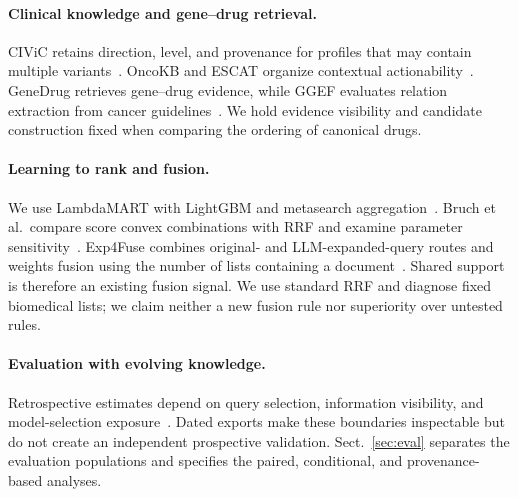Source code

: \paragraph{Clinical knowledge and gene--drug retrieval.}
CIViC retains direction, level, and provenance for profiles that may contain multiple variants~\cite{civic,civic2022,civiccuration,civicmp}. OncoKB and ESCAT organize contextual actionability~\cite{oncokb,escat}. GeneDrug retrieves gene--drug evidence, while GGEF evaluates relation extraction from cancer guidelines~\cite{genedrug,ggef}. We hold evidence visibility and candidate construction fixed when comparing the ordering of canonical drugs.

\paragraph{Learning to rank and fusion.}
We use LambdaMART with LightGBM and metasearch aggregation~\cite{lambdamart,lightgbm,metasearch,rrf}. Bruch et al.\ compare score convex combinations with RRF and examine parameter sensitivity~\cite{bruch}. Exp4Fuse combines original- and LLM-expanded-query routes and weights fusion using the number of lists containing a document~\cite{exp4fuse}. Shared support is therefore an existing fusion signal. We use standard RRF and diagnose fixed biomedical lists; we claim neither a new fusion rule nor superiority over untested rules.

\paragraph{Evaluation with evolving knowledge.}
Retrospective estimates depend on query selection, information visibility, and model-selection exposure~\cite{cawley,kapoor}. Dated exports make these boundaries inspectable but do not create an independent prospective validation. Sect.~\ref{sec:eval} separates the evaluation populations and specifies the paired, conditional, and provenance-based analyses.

= = = = =

Requirement - If a line of the data contains "drug", copy it out.

Exercise response -
: \paragraph{Clinical knowledge and gene--drug retrieval.}
CIViC retains direction, level, and provenance for profiles that may contain multiple variants~\cite{civic,civic2022,civiccuration,civicmp}. OncoKB and ESCAT organize contextual actionability~\cite{oncokb,escat}. GeneDrug retrieves gene--drug evidence, while GGEF evaluates relation extraction from cancer guidelines~\cite{genedrug,ggef}. We hold evidence visibility and candidate construction fixed when comparing the ordering of canonical drugs.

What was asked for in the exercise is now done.